For about 20 years, I’ve been obsessed with the idea of getting the best score for a machine learning dataset.
It started in postgrad when we would talk about learning algorithms and the problems and datasets we were all using to demonstrate that one algorithm was “better” than another.
A good friend in our research group always pointed out Włodzisław Duch’s work.
Back in the early 2000s, he had a website that listed a suite of the standard ML datasets and the algorithms + configs that achieved the best scores (as reported in published papers), and most importatnyl, the scores they achieved.
For example:
And others.
One cannot look at the tables on the site and think “give me a few days and I could do better…”
The idea of racing algorithms got into my blood.
I tried to talk myself out of it a few times and wrote articles and tech reports on the evils of “algorithm racing” and the evils of “bad algorithm comparison methodology/stats”.
But, it’s so fun.
I go interested in KDD cups and then later Kaggle, but the “competition” with other people was not what excited me.
Instead, it was the competition with myself. How far could I go?
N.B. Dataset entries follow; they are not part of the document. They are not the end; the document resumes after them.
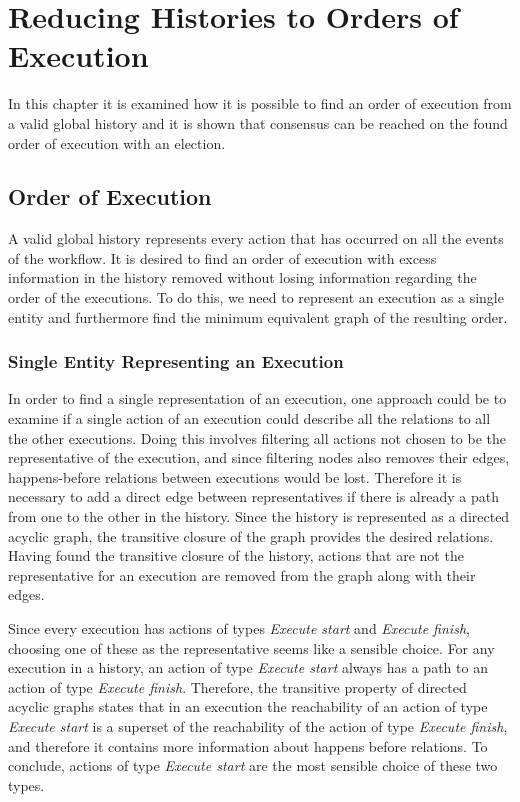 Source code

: \chapter{Reducing Histories to Orders of Execution}\label{chap:order-of-execution}
	In this chapter it is examined how it is possible to find an order of execution from a valid global history and it is shown that consensus can be reached on the found order of execution with an election.

\section{Order of Execution}
	A valid global history represents every action that has occurred on all the events of the workflow.
	It is desired to find an order of execution with excess information in the history removed without losing information regarding the order of the executions. To do this, we need to represent an execution as a single entity and furthermore find the minimum equivalent graph of the resulting order.
	
	\subsection{Single Entity Representing an Execution}
	In order to find a single representation of an execution, one approach could be to examine if a single action of an execution could describe all the relations to all the other executions. Doing this involves filtering all actions not chosen to be the representative of the execution, and since filtering nodes also removes their edges, happens-before relations between executions would be lost. Therefore it is necessary to add a direct edge between representatives if there is already a path from one to the other in the history. Since the history is represented as a directed acyclic graph, the transitive closure of the graph provides the desired relations. Having found the transitive closure of the history, actions that are not the representative for an execution are removed from the graph along with their edges.
	
	Since every execution has actions of types \textit{Execute start} and \textit{Execute finish}, choosing one of these as the representative seems like a sensible choice. For any execution in a history, an action of type \textit{Execute start} always has a path to an action of type \textit{Execute finish}. Therefore, the transitive property of directed acyclic graphs states that in an execution the reachability of an action of type \textit{Execute start} is a superset of the reachability of the action of type \textit{Execute finish}, and therefore it contains more information about happens before relations. To conclude, actions of type \textit{Execute start} are the most sensible choice of these two types.
	
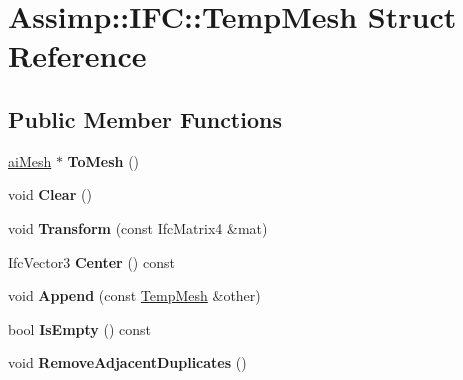 \hypertarget{struct_assimp_1_1_i_f_c_1_1_temp_mesh}{\section{Assimp\+:\+:I\+F\+C\+:\+:Temp\+Mesh Struct Reference}
\label{struct_assimp_1_1_i_f_c_1_1_temp_mesh}
}
\subsection*{Public Member Functions}
\begin{DoxyCompactItemize}
\item 
\hypertarget{struct_assimp_1_1_i_f_c_1_1_temp_mesh_a3b7f4020f480e24224536953ca748bdb}{\hyperlink{structai_mesh}{ai\+Mesh} $\ast$ {\bfseries To\+Mesh} ()}\label{struct_assimp_1_1_i_f_c_1_1_temp_mesh_a3b7f4020f480e24224536953ca748bdb}

\item 
\hypertarget{struct_assimp_1_1_i_f_c_1_1_temp_mesh_a5e7c14a6ea23f139c5d0b1fcb9e0e1fc}{void {\bfseries Clear} ()}\label{struct_assimp_1_1_i_f_c_1_1_temp_mesh_a5e7c14a6ea23f139c5d0b1fcb9e0e1fc}

\item 
\hypertarget{struct_assimp_1_1_i_f_c_1_1_temp_mesh_a6cee533fd767e365a51501e10fff5fdd}{void {\bfseries Transform} (const Ifc\+Matrix4 \&mat)}\label{struct_assimp_1_1_i_f_c_1_1_temp_mesh_a6cee533fd767e365a51501e10fff5fdd}

\item 
\hypertarget{struct_assimp_1_1_i_f_c_1_1_temp_mesh_a155f756d5b98fbc17a906551e2e380f3}{Ifc\+Vector3 {\bfseries Center} () const }\label{struct_assimp_1_1_i_f_c_1_1_temp_mesh_a155f756d5b98fbc17a906551e2e380f3}

\item 
\hypertarget{struct_assimp_1_1_i_f_c_1_1_temp_mesh_ad94b7d1e5257f398ed5e81f19352d863}{void {\bfseries Append} (const \hyperlink{struct_assimp_1_1_i_f_c_1_1_temp_mesh}{Temp\+Mesh} \&other)}\label{struct_assimp_1_1_i_f_c_1_1_temp_mesh_ad94b7d1e5257f398ed5e81f19352d863}

\item 
\hypertarget{struct_assimp_1_1_i_f_c_1_1_temp_mesh_a19cb40b8182934bb01bc5d4014bf060c}{bool {\bfseries Is\+Empty} () const }\label{struct_assimp_1_1_i_f_c_1_1_temp_mesh_a19cb40b8182934bb01bc5d4014bf060c}

\item 
\hypertarget{struct_assimp_1_1_i_f_c_1_1_temp_mesh_a8fd8ae39f1b9d38e981756e0c4d2e172}{void {\bfseries Remove\+Adjacent\+Duplicates} ()}\label{struct_assimp_1_1_i_f_c_1_1_temp_mesh_a8fd8ae39f1b9d38e981756e0c4d2e172}


\end{DoxyCompactItemize}
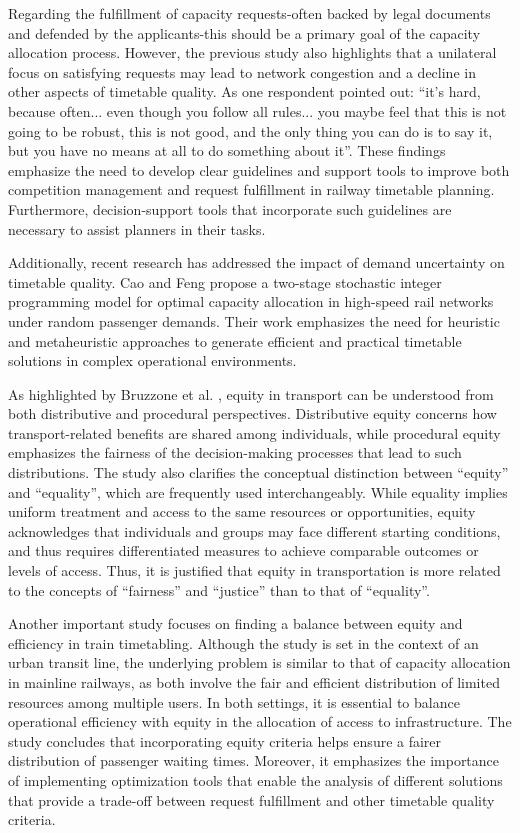 \documentclass[preprint,12pt]{elsarticle}
\begin{document}
Regarding the fulfillment of capacity requests-often backed by legal documents and defended by the applicants-this should be a primary goal of the capacity allocation process. However, the previous study also highlights that a unilateral focus on satisfying requests may lead to network congestion and a decline in other aspects of timetable quality. As one respondent pointed out: ``it’s hard, because often... even though you follow all rules... you maybe feel that this is not going to be robust, this is not good, and the only thing you can do is to say it, but you have no means at all to do something about it''. These findings emphasize the need to develop clear guidelines and support tools to improve both competition management and request fulfillment in railway timetable planning. Furthermore, decision-support tools that incorporate such guidelines are necessary to assist planners in their tasks.

Additionally, recent research has addressed the impact of demand uncertainty on timetable quality. Cao and Feng \cite{Cao2020} propose a two-stage stochastic integer programming model for optimal capacity allocation in high-speed rail networks under random passenger demands. Their work emphasizes the need for heuristic and metaheuristic approaches to generate efficient and practical timetable solutions in complex operational environments.

As highlighted by Bruzzone et al. \cite{Bruzzone2023}, equity in transport can be understood from both distributive and procedural perspectives. Distributive equity concerns how transport-related benefits are shared among individuals, while procedural equity emphasizes the fairness of the decision-making processes that lead to such distributions. The study also clarifies the conceptual distinction between ``equity'' and ``equality'', which are frequently used interchangeably. While equality implies uniform treatment and access to the same resources or opportunities, equity acknowledges that individuals and groups may face different starting conditions, and thus requires differentiated measures to achieve comparable outcomes or levels of access. Thus, it is justified that equity in transportation is more related to the concepts of ``fairness'' and ``justice'' than to that of ``equality''.

Another important study \cite{Zhang2019} focuses on finding a balance between equity and efficiency in train timetabling. Although the study is set in the context of an urban transit line, the underlying problem is similar to that of capacity allocation in mainline railways, as both involve the fair and efficient distribution of limited resources among multiple users. In both settings, it is essential to balance operational efficiency with equity in the allocation of access to infrastructure. The study concludes that incorporating equity criteria helps ensure a fairer distribution of passenger waiting times. Moreover, it emphasizes the importance of implementing optimization tools that enable the analysis of different solutions that provide a trade-off between request fulfillment and other timetable quality criteria.
\end{document}
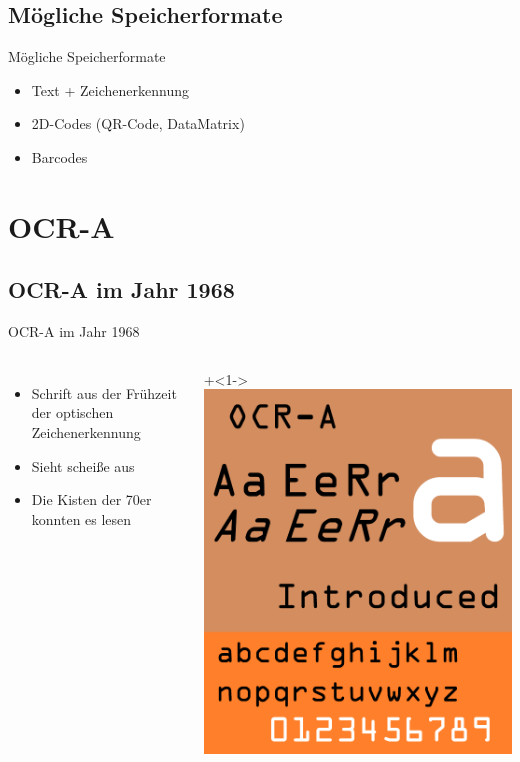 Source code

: \subsection{Mögliche Speicherformate}
\begin{frame}{Mögliche Speicherformate}
	\begin{itemize}
	\item Text + Zeichenerkennung
	\item 2D-Codes (QR-Code, DataMatrix)
	\item Barcodes
	\end{itemize}
\end{frame}

\section{OCR-A}

\subsection{OCR-A im Jahr 1968}
\begin{frame}{OCR-A im Jahr 1968}
	\begin{columns}
		\begin{itemize}
		\item<2-> Schrift aus der Frühzeit der optischen Zeichenerkennung
		\item<3-> Sieht scheiße aus
		\item<4-> Die Kisten der 70er konnten es lesen
		\end{itemize}
		\onslide+<1->\includegraphics[width=\textwidth]{penma/others/ocr-a.pdf}
	\end{columns}
\end{frame}

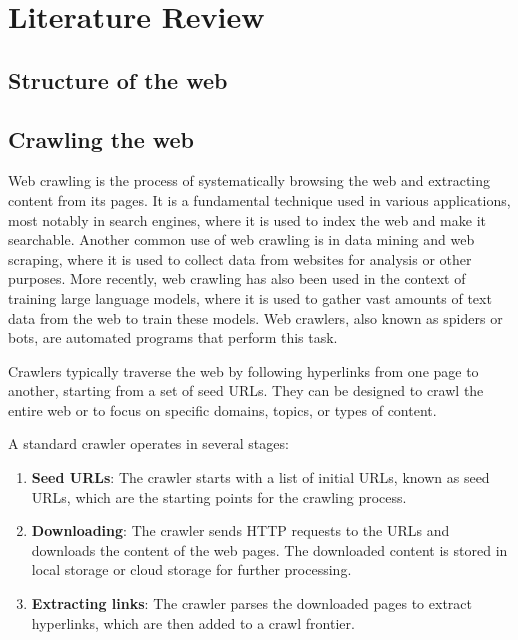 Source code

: \chapter{Literature Review}
\label{ch:literature_review}

\section{Structure of the web}\label{sec:web_structure}

\section{Crawling the web}\label{sec:web_crawling}

Web crawling is the process of systematically browsing the web and extracting content from its pages.
It is a fundamental technique used in various applications, most notably in search engines, where it is used to index the web and make it searchable.
Another common use of web crawling is in data mining and web scraping, where it is used to collect data from websites for analysis or other purposes.
More recently, web crawling has also been used in the context of training large language models, where it is used to gather vast amounts of text data from the web to train these models.
Web crawlers, also known as spiders or bots, are automated programs that perform this task.

Crawlers typically traverse the web by following hyperlinks from one page to another, starting from a set of seed URLs\cite{kumar2017survey}.
They can be designed to crawl the entire web or to focus on specific domains, topics, or types of content.

A standard crawler operates in several stages\cite{kausar2013web}:
\begin{enumerate}
    \item \textbf{Seed URLs}: The crawler starts with a list of initial URLs, known as seed URLs, which are the starting points for the crawling process.

    \item \textbf{Downloading}: The crawler sends HTTP requests to the URLs and downloads the content of the web pages.
    The downloaded content is stored in local storage or cloud storage for further processing.

    \item \textbf{Extracting links}: The crawler parses the downloaded pages to extract hyperlinks, which are then added to a crawl frontier.
\end{enumerate}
What could I figure out?
I had zero interest in out-performing other participants, but was very interested in the ideas and discoveries they made and shared.
In the end, I was way more interested in reading the forum than in submitting predictions.
Sadly, there was very little sharing culture on kaggle in the early days, although I tried to foster it by giving away sample code, and algorithm implementations, and more back then.
I’ve shared this interest (in best scores for standard datasets) before, long ago in another life. Five years is a long time!
Anyway, I was thinking about this again today.
Why not have a website that lists 10 or so standard datasets in a range of different categories and see how far we can push the scores?
- Datasets are pre-defined and probably pre-cleaned or whatever.
- The metric and test harness is pre-defined.
- People submit a code snippet for an sklearn pipeline that is evaluated and the result stored in a db.
- The “tables” of ranked results are created automatically for each dataset.
- All entries are kept, ranked, and made available to others.
Maybe structure it as a “self guided course”, where each dataset represents a challenge or capture-the-flag where one must achieve a score in the n’th percentile in order to move forward, where the percentiles shift based on how many people have participated so far and how well they have done. Maybe you can’t see all other solutions until you’ve cleared the challenge. Might be fun!
I suspect xgboost or similar will rise up and that in the end it will devolve into grid/random searching hyperparameters for lucky configs or seed hacking for lucky random number seeds.
So what? It might still be fun.
Especially if we can incentivize away from the “find a lucky config” solution and toward a “pass this challenge”.
Maybe just code it up as a prototype and play with it myself?